EXERCISE ::
From the entries below, return only the lines starting at the one that contains "t_0 + i \cdot" and ending at the one that contains "within $k \times", exactly as they stand.

Collected data:
#####

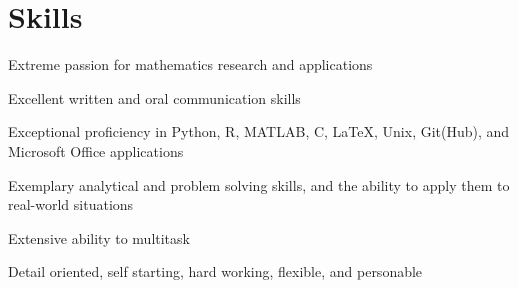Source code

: \documentclass[letterpaper]{deedy-resume} %
\begin{document}
\begin{minipage}[t]{0.33\textwidth}

\vspace{25pt}

\section{Skills}
\vspace{\topsep}
\begin{tightitemize}
    \item Extreme passion for mathematics research and applications
    \item Excellent written and oral communication skills
    \item Exceptional proficiency in Python, R, MATLAB, C, \LaTeX, Unix, Git(Hub), and Microsoft Office applications
    \item Exemplary analytical and problem solving skills, and the ability to apply them to real-world situations
    \item Extensive ability to multitask
    \item Detail oriented, self starting, hard working, flexible, and personable
\end{tightitemize}



\end{minipage} %
\hfill
%
%
\end{document}
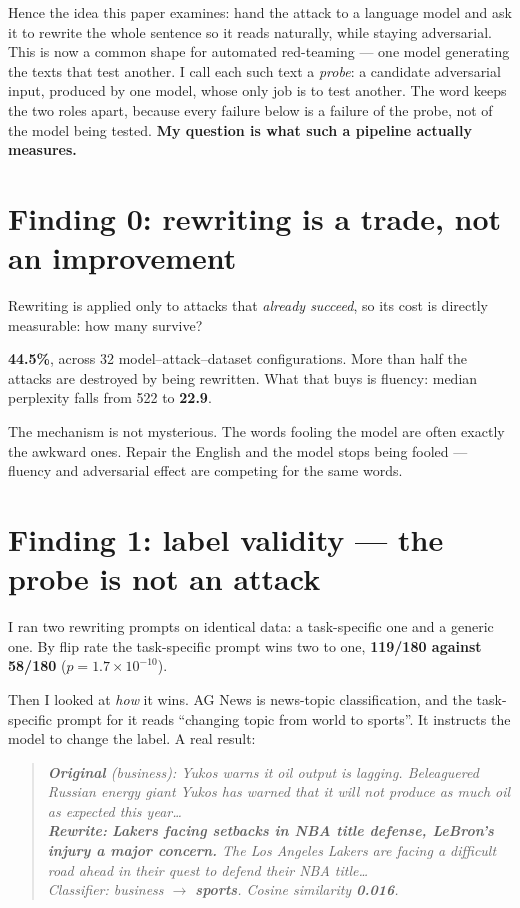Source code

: \documentclass[11pt]{article}
\newenvironment{ex}{\begin{quote}\small\it}{\end{quote}}
\begin{document}
Hence the idea this paper examines: hand the attack to a language model and ask it
to rewrite the whole sentence so it reads naturally, while staying adversarial.
This is now a common shape for automated red-teaming --- one model generating the
texts that test another. I call each such text a \emph{probe}: a candidate
adversarial input, produced by one model, whose only job is to test another. The
word keeps the two roles apart, because every failure below is a failure of the
probe, not of the model being tested. \textbf{My question is what such a pipeline
actually measures.}

\section*{Finding 0: rewriting is a trade, not an improvement}

Rewriting is applied only to attacks that \emph{already succeed}, so its cost is
directly measurable: how many survive?

\textbf{44.5\%}, across 32 model--attack--dataset configurations. More than half
the attacks are destroyed by being rewritten. What that buys is fluency: median
perplexity falls from 522 to \textbf{22.9}.

The mechanism is not mysterious. The words fooling the model are often exactly the
awkward ones. Repair the English and the model stops being fooled --- fluency and
adversarial effect are competing for the same words.

\section*{Finding 1: label validity --- the probe is not an attack}

I ran two rewriting prompts on identical data: a task-specific one and a generic
one. By flip rate the task-specific prompt wins two to one, \textbf{119/180 against
58/180} ($p = 1.7\times10^{-10}$).

Then I looked at \emph{how} it wins. AG News is news-topic classification, and the
task-specific prompt for it reads ``changing topic from world to sports''. It
instructs the model to change the label. A real result:

\begin{ex}
\textbf{Original} (business): Yukos warns it oil output is lagging. Beleaguered
Russian energy giant Yukos has warned that it will not produce as much oil as
expected this year\ldots\\[3pt]
\textbf{Rewrite:} \textbf{Lakers facing setbacks in NBA title defense, LeBron's
injury a major concern.} The Los Angeles Lakers are facing a difficult road ahead
in their quest to defend their NBA title\ldots\\[3pt]
Classifier: business $\rightarrow$ \textbf{sports}. Cosine similarity \textbf{0.016}.
\end{ex}
\end{document}

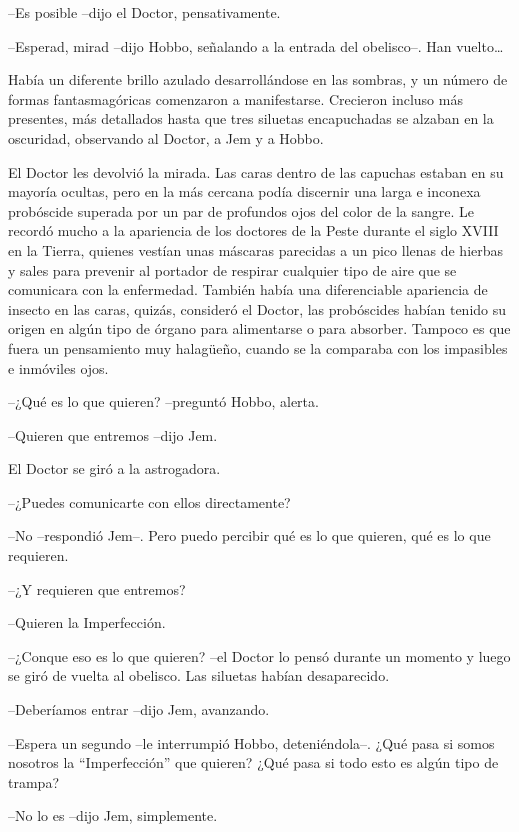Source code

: {--Es posible --dijo el Doctor, pensativamente.}

{--Esperad, mirad --dijo Hobbo, señalando a la entrada del obelisco--.
 Han vuelto\ldots{}}

{Había un diferente brillo azulado desarrollándose en las sombras, y un
 número de formas fantasmagóricas comenzaron a manifestarse. Crecieron
 incluso más presentes, más detallados hasta que tres siluetas
 encapuchadas se alzaban en la oscuridad, observando al Doctor, a Jem y a
Hobbo.}

{El Doctor les devolvió la mirada. Las caras dentro de las capuchas
 estaban en su mayoría ocultas, pero en la más cercana podía discernir
 una larga e inconexa probóscide superada por un par de profundos ojos
 del color de la sangre. Le recordó mucho a la apariencia de los doctores
 de la Peste durante el siglo XVIII en la Tierra, quienes vestían unas
 máscaras parecidas a un pico llenas de hierbas y sales para prevenir al
 portador de respirar cualquier tipo de aire que se comunicara con la
 enfermedad. También había una diferenciable apariencia de insecto en las
 caras, quizás, consideró el Doctor, las probóscides habían tenido su
 origen en algún tipo de órgano para alimentarse o para absorber. Tampoco
 es que fuera un pensamiento muy halagüeño, cuando se la comparaba con
los impasibles e inmóviles ojos.}

{--¿Qué es lo que quieren? --preguntó Hobbo, alerta.}

{--Quieren que entremos --dijo Jem.}

{El Doctor se giró a la astrogadora.}

{--¿Puedes comunicarte con ellos directamente?}

{--No --respondió Jem--. Pero puedo percibir qué es lo que quieren, qué
es lo que requieren.}

{--¿Y requieren que entremos?}

{--Quieren la Imperfección.}

{--¿Conque eso es lo que quieren? --el Doctor lo pensó durante un momento
 y luego se giró de vuelta al obelisco. Las siluetas habían
desaparecido.}

{--Deberíamos entrar --dijo Jem, avanzando.}

{--Espera un segundo --le interrumpió Hobbo, deteniéndola--. ¿Qué pasa si
 somos nosotros la ``Imperfección'' que quieren? ¿Qué pasa si todo esto
es algún tipo de trampa?}

{--No lo es --dijo Jem, simplemente.}

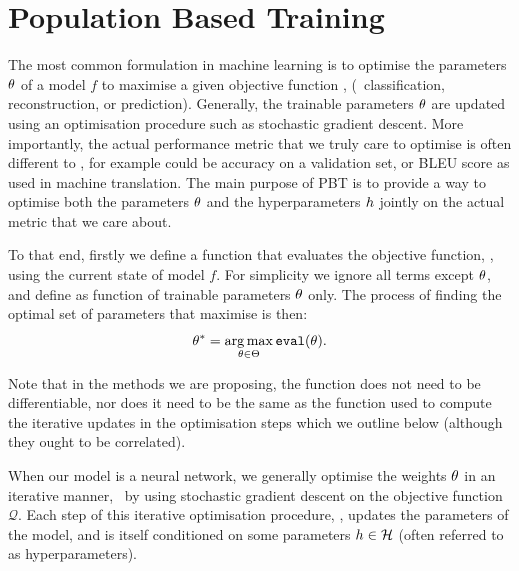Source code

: \section{Population Based Training}\label{sec:pbt}

The most common formulation in machine learning is to optimise the parameters $\thetam$ of a model $f$ to maximise a given objective function \diffobj, (\eg~classification, reconstruction, or prediction). Generally, the trainable parameters $\thetam$ are updated using an optimisation procedure such as stochastic gradient descent.
%
More importantly, the actual performance metric \mainobj{} that we truly care to optimise is often different to \diffobj{}, for example \mainobj{} could be accuracy on a validation set, or BLEU score as used in machine translation. The main purpose of PBT is to provide a way to optimise both the parameters $\thetam$ and the hyperparameters $\thetao$ jointly on the actual metric \mainobj{} that we care about.

To that end, firstly we define a function \pbteval that evaluates the objective function, \mainobj{}, using the current state of model $f$. For simplicity we ignore all terms except $\thetam$, and define \pbteval as function of trainable parameters $\thetam$ only. The process of finding the optimal set of parameters that maximise \mainobj{} is then:
\begin{equation}
\theta^* = \argmax_{\theta \in \Theta} \mathtt{eval}(\theta).
\label{eqn:optimise}
\end{equation}

Note that in the methods we are proposing, the \pbteval function does not need to be differentiable, nor does it need to be the same as the function used to compute the iterative updates in the optimisation steps which we outline below (although they ought to be correlated).

When our model is a neural network, we generally optimise the weights $\thetam$ in an iterative manner, \eg~by using stochastic gradient descent on the objective function $\mathcal{Q}$. Each step of this iterative optimisation procedure, \pbtstep, updates the parameters of the model, and is itself conditioned on some parameters $\thetao \in \mathcal{H}$ (often referred to as hyperparameters). 

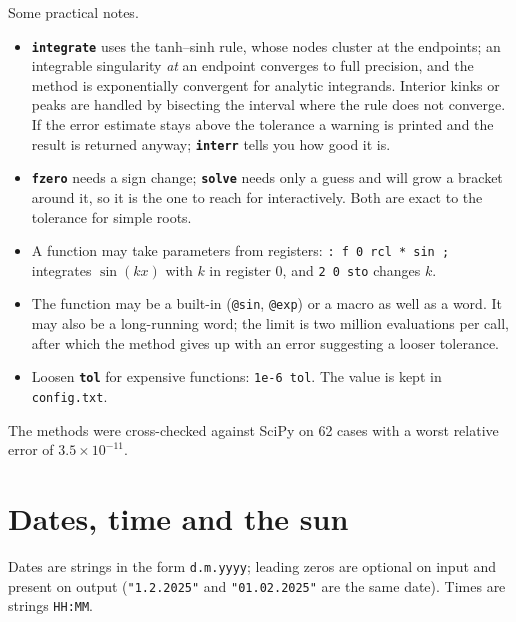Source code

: \documentclass[11pt,letterpaper]{article}
\newcommand{\code}[1]{\texttt{#1}}
\newcommand{\cmd}[1]{\texttt{\textbf{#1}}}
\begin{document}
Some practical notes.
\begin{itemize}
  \item \cmd{integrate} uses the tanh--sinh rule, whose nodes cluster at the endpoints; an integrable singularity \emph{at} an endpoint converges to full precision, and the method is exponentially convergent for analytic integrands. Interior kinks or peaks are handled by bisecting the interval where the rule does not converge. If the error estimate stays above the tolerance a warning is printed and the result is returned anyway; \cmd{interr} tells you how good it is.
  \item \cmd{fzero} needs a sign change; \cmd{solve} needs only a guess and will grow a bracket around it, so it is the one to reach for interactively. Both are exact to the tolerance for simple roots.
  \item A function may take parameters from registers: \code{: f 0 rcl * sin ;} integrates $\sin(kx)$ with $k$ in register 0, and \code{2 0 sto} changes $k$.
  \item The function may be a built-in (\code{@sin}, \code{@exp}) or a macro as well as a word. It may also be a long-running word; the limit is two million evaluations per call, after which the method gives up with an error suggesting a looser tolerance.
  \item Loosen \cmd{tol} for expensive functions: \code{1e-6 tol}. The value is kept in \code{config.txt}.
\end{itemize}
The methods were cross-checked against SciPy on 62 cases with a worst relative error of $3.5\times10^{-11}$.

\section{Dates, time and the sun}

Dates are strings in the form \code{d.m.yyyy}; leading zeros are optional on input and present on output (\code{"1.2.2025"} and \code{"01.02.2025"} are the same date). Times are strings \code{HH:MM}.
\end{document}

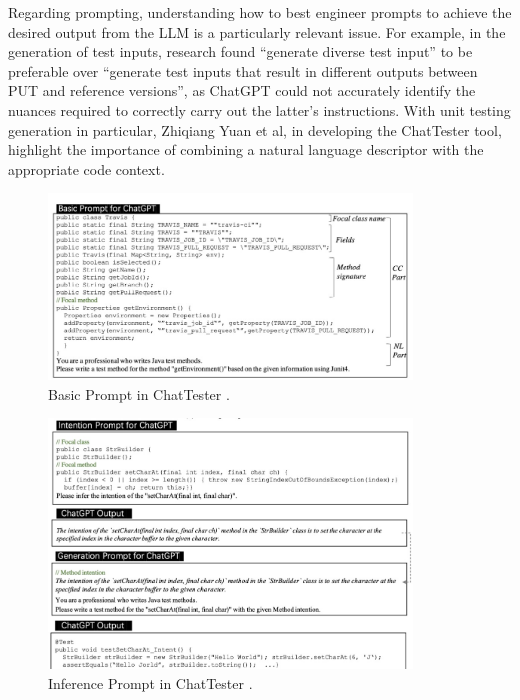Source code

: Regarding prompting, understanding how to best engineer prompts to achieve the desired output from the LLM is a particularly relevant issue. For example, in the generation of test inputs, research found “generate diverse test input” to be preferable over “generate test inputs that result in different outputs between PUT and reference versions”, as ChatGPT could not accurately identify the nuances required to correctly carry out the latter's instructions. \citep{kn:nuances}
With unit testing generation in particular, Zhiqiang Yuan et al, in developing the ChatTester tool, highlight the importance of combining a natural language descriptor with the appropriate code context\citep{kn:chattester}.
\begin{figure}[!h]
    \includegraphics[width=0.86\textwidth]{figures/basicprompt.jpg}
    \caption{Basic Prompt in ChatTester \citep{kn:chattester}.}
    \label{fig:arch}
\end{figure}
\begin{figure}[!h]
    \includegraphics[width=0.86\textwidth]{figures/inferenceprompt.jpg}
    \caption{Inference Prompt in ChatTester \citep{kn:chattester}.}
    \label{fig:arch}
\end{figure}

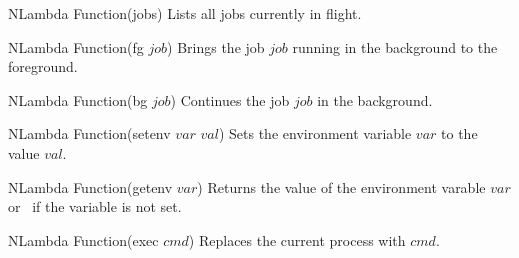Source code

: \begin{defun}{NLambda Function}{(jobs)}
  Lists all jobs currently in flight.
\end{defun}

\begin{defun}{NLambda Function}{(fg $job$)}
  Brings the job $job$ running
  in the background to the foreground.
\end{defun}

\begin{defun}{NLambda Function}{(bg $job$)}
  Continues the job $job$ in the background.
\end{defun}

\begin{defun}{NLambda Function}{(setenv $var$ $val$)}
  Sets the environment variable $var$ to the value $val$.
\end{defun}

\begin{defun}{NLambda Function}{(getenv $var$)}
  Returns the value of the environment varable $var$ or \NIL\ if the
  variable is not set.
\end{defun}

\begin{defun}{NLambda Function}{(exec $cmd$)}
  Replaces the current process with $cmd$.
\end{defun}
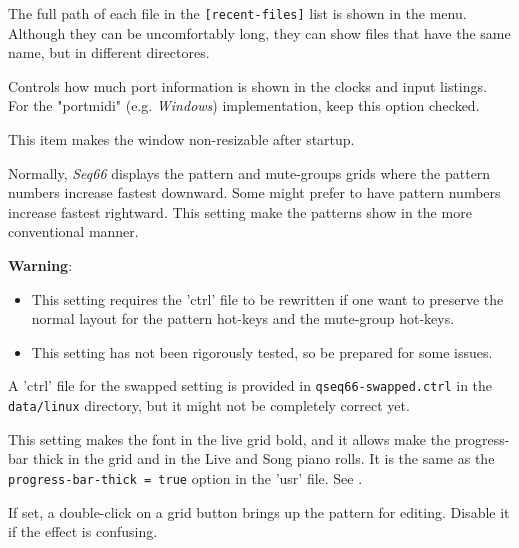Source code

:    The full path of each file in the \texttt{[recent-files]} list
   is shown in the menu.  Although they can be uncomfortably long, they can
   show files that have the same name, but in different directores.

   Controls how much port information is shown in the clocks and input
   listings.  For the "portmidi" (e.g. \textsl{Windows})
   implementation, keep this option checked.

   This item makes the window non-resizable after startup.

   Normally, \textsl{Seq66} displays the pattern and mute-groups grids
   where the pattern numbers increase fastest downward.
   Some might prefer to have pattern numbers increase fastest rightward.
   This setting make the patterns show in the more conventional manner.

   \textbf{Warning}:

      \begin{itemize}
         \item This setting requires the 'ctrl' file to be rewritten
            if one want to preserve the normal layout for the pattern hot-keys
            and the mute-group hot-keys.
         \item This setting has not been rigorously tested, so be prepared for
            some issues.
      \end{itemize}

   A 'ctrl' file for the swapped setting is provided
   in \texttt{qseq66-swapped.ctrl} in the \texttt{data/linux}
   directory, but it might not be completely correct yet.

   This setting makes the font in the live grid bold, and it allows
   make the progress-bar thick in the grid and in the Live and Song piano
   rolls.
   It is the same as the \texttt{progress-bar-thick = true} option in the 'usr'
   file. See .

   If set, a double-click on a grid button brings up the pattern for editing.
   Disable it if the effect is confusing.

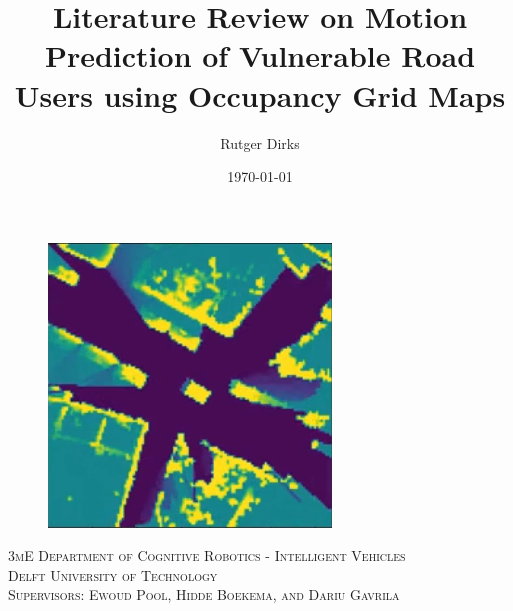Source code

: \documentclass[a4paper]{article}
\title{Literature Review on Motion Prediction of Vulnerable Road Users using Occupancy Grid Maps}
\author{Rutger Dirks}
\date{\today{}}
\begin{document}
	\selectfont %
	
	\begin{titlepage}

		\maketitle{}
		
		\begin{figure}[h]
			\centering
			\includegraphics[width=0.6\linewidth]{Figures/Title_Page_OGM}
			\label{fig:title_page}
		\end{figure}
		
		\begin{center}
			\textsc{3mE Department of Cognitive Robotics - Intelligent Vehicles}\\[1cm]
			\textsc{\LARGE Delft University of Technology}\\[1cm]
			\textsc{Supervisors: Ewoud Pool, Hidde Boekema, and Dariu Gavrila}\\[5cm]
		\end{center}


		

	\end{titlepage}
	 \selectfont	
	\newpage
	\printnoidxglossary[type=acronym]
	\printacronyms
	\newpage
	\tableofcontents{}	
	\newpage	
	
	\newpage
	
	\newpage
	
	\newpage
	
	\newpage
	
	\newpage
	
	\newpage
	\appendix
	
	\newpage
	
	
	
	\newpage
	
	
	
	
	
\end{document}
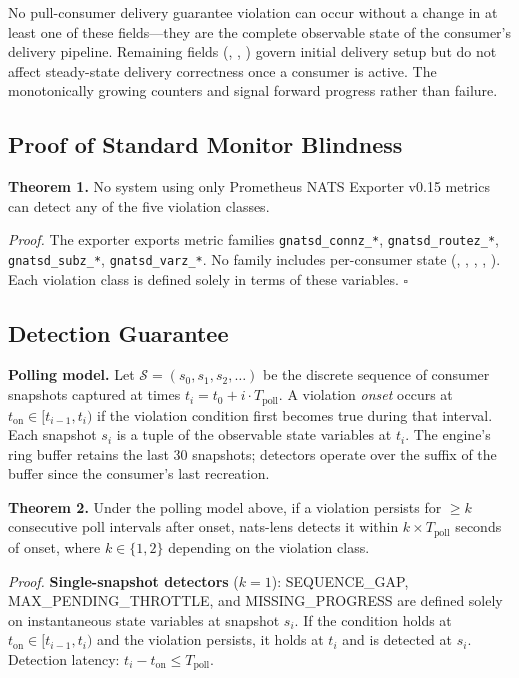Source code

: \documentclass[sigconf,nonacm]{acmart}
\begin{document}
No pull-consumer delivery guarantee violation can occur without a change
in at least one of these fields---they are the complete observable state
of the consumer's delivery pipeline. Remaining fields (,
, ) govern initial delivery setup
but do not affect steady-state delivery correctness once a consumer is active.
The monotonically growing counters  and
 signal forward progress rather than failure.

\subsection{Proof of Standard Monitor Blindness}

\textbf{Theorem 1.}\label{thm:blindness} No system using only Prometheus NATS Exporter v0.15
metrics can detect any of the five violation classes.

\textit{Proof.} The exporter exports metric families
\texttt{gnatsd\_connz\_*}, \texttt{gnatsd\_routez\_*},
\texttt{gnatsd\_subz\_*}, \texttt{gnatsd\_varz\_*}. No family includes
per-consumer state (, ,
, ,
). Each violation class is defined solely in
terms of these variables. $\square$

\subsection{Detection Guarantee}

\textbf{Polling model.} Let $\mathcal{S} = (s_0, s_1, s_2, \ldots)$ be the
discrete sequence of consumer snapshots captured at times
$t_i = t_0 + i \cdot T_\mathrm{poll}$.
A violation \emph{onset} occurs at $t_\mathrm{on} \in [t_{i-1}, t_i)$
if the violation condition first becomes true during that interval.
Each snapshot $s_i$ is a tuple of the observable state variables at $t_i$.
The engine's ring buffer retains the last 30 snapshots; detectors operate
over the suffix of the buffer since the consumer's last recreation.

\textbf{Theorem 2.} Under the polling model above, if a violation persists
for $\geq k$ consecutive poll intervals after onset, nats-lens detects it
within $k \times T_\mathrm{poll}$ seconds of onset,
where $k \in \{1, 2\}$ depending on the violation class.

\textit{Proof.}
\textbf{Single-snapshot detectors} ($k=1$): SEQUENCE\_GAP,
MAX\_PENDING\_\allowbreak THROTTLE, and MISSING\_PROGRESS are defined
solely on instantaneous state variables at snapshot $s_i$.
If the condition holds at $t_\mathrm{on} \in [t_{i-1}, t_i)$
and the violation persists, it holds at $t_i$ and is detected at $s_i$.
Detection latency: $t_i - t_\mathrm{on} \leq T_\mathrm{poll}$.
\end{document}
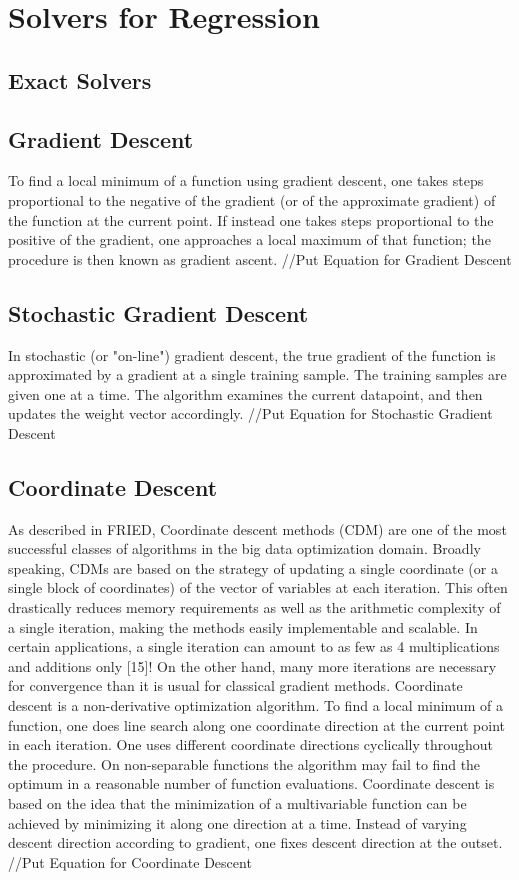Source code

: \documentclass{sigplanconf}
\begin{document}
\section{Solvers for Regression}
\subsection{Exact Solvers}

\subsection{Gradient Descent}
To find a local minimum of a function using gradient descent, one takes steps proportional to the negative of 
the gradient (or of the approximate gradient) of the function at the current point. If instead one takes steps 
proportional to the positive of the gradient, one approaches a local maximum of that function; 
the procedure is then known as gradient ascent.
//Put Equation for Gradient Descent

\subsection{Stochastic Gradient Descent}
In stochastic (or "on-line") gradient descent, the true gradient of the function is approximated by a gradient at a
single training sample. The training samples are given one at a time. The algorithm examines the
current datapoint, and then updates the weight vector accordingly.
//Put Equation for Stochastic Gradient Descent

\subsection{Coordinate Descent}
As described in FRIED, Coordinate descent methods (CDM) are one of the most successful classes of algorithms in the big data optimization domain. 
Broadly speaking, CDMs are based on the strategy of updating a single coordinate (or a single block of coordinates) of the vector
of variables at each iteration. This often drastically reduces memory requirements as well as the
arithmetic complexity of a single iteration, making the methods easily implementable and scalable.
In certain applications, a single iteration can amount to as few as 4 multiplications and additions
only [15]! On the other hand, many more iterations are necessary for convergence than it is usual
for classical gradient methods.
Coordinate descent is a non-derivative optimization algorithm. To find a local minimum of a function, one does line 
search along one coordinate direction at the current point in each iteration. One uses different coordinate directions 
cyclically throughout the procedure. On non-separable functions the algorithm may fail to find the optimum in a reasonable 
number of function evaluations. Coordinate descent is based on the idea that the minimization of a multivariable function can be
achieved by minimizing it along one direction at a time. Instead of varying descent direction according
to gradient, one fixes descent direction at the outset.
//Put Equation for Coordinate Descent
\end{document}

#####

ANSWER SECTION ::
$t_i = t_0 + i \cdot T_\mathrm{poll}$.
A violation \emph{onset} occurs at $t_\mathrm{on} \in [t_{i-1}, t_i)$
if the violation condition first becomes true during that interval.
Each snapshot $s_i$ is a tuple of the observable state variables at $t_i$.
The engine's ring buffer retains the last 30 snapshots; detectors operate
over the suffix of the buffer since the consumer's last recreation.

\textbf{Theorem 2.} Under the polling model above, if a violation persists
for $\geq k$ consecutive poll intervals after onset, nats-lens detects it
within $k \times T_\mathrm{poll}$ seconds of onset,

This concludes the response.